* Activity
Wherever the word "guides" turns up in a line of the entries, copy that line.

* Stored data entries
- - -
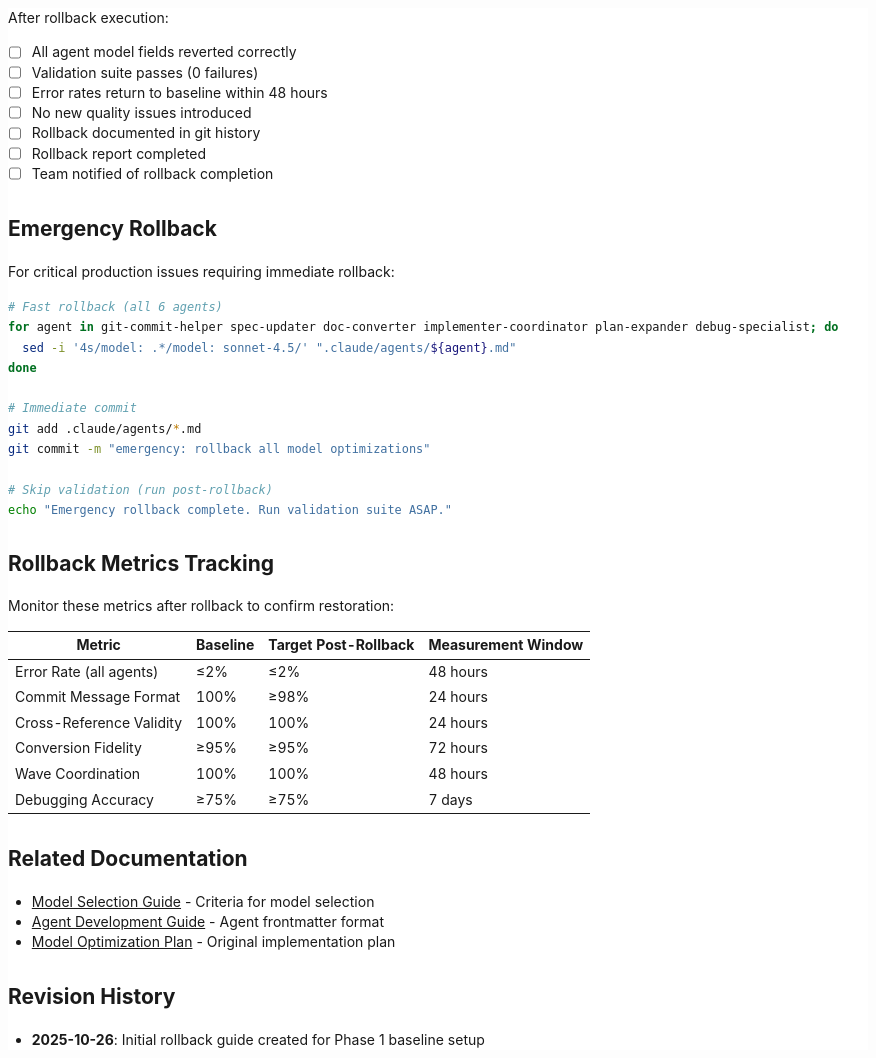 After rollback execution:
- [ ] All agent model fields reverted correctly
- [ ] Validation suite passes (0 failures)
- [ ] Error rates return to baseline within 48 hours
- [ ] No new quality issues introduced
- [ ] Rollback documented in git history
- [ ] Rollback report completed
- [ ] Team notified of rollback completion

## Emergency Rollback

For critical production issues requiring immediate rollback:

```bash
# Fast rollback (all 6 agents)
for agent in git-commit-helper spec-updater doc-converter implementer-coordinator plan-expander debug-specialist; do
  sed -i '4s/model: .*/model: sonnet-4.5/' ".claude/agents/${agent}.md"
done

# Immediate commit
git add .claude/agents/*.md
git commit -m "emergency: rollback all model optimizations"

# Skip validation (run post-rollback)
echo "Emergency rollback complete. Run validation suite ASAP."
```

## Rollback Metrics Tracking

Monitor these metrics after rollback to confirm restoration:

| Metric | Baseline | Target Post-Rollback | Measurement Window |
|--------|----------|---------------------|-------------------|
| Error Rate (all agents) | ≤2% | ≤2% | 48 hours |
| Commit Message Format | 100% | ≥98% | 24 hours |
| Cross-Reference Validity | 100% | 100% | 24 hours |
| Conversion Fidelity | ≥95% | ≥95% | 72 hours |
| Wave Coordination | 100% | 100% | 48 hours |
| Debugging Accuracy | ≥75% | ≥75% | 7 days |

## Related Documentation

- [Model Selection Guide](.claude/docs/guides/model-selection-guide.md) - Criteria for model selection
- [Agent Development Guide](.claude/docs/guides/agent-development-guide.md) - Agent frontmatter format
- [Model Optimization Plan](../../specs/484_research_which_commands_or_agents_in_claude_could_/plans/001_model_optimization_implementation.md) - Original implementation plan

## Revision History

- **2025-10-26**: Initial rollback guide created for Phase 1 baseline setup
- - -
* Exercise solution
- [Model Selection Guide](.claude/docs/guides/model-selection-guide.md) - Criteria for model selection
- [Agent Development Guide](.claude/docs/guides/agent-development-guide.md) - Agent frontmatter format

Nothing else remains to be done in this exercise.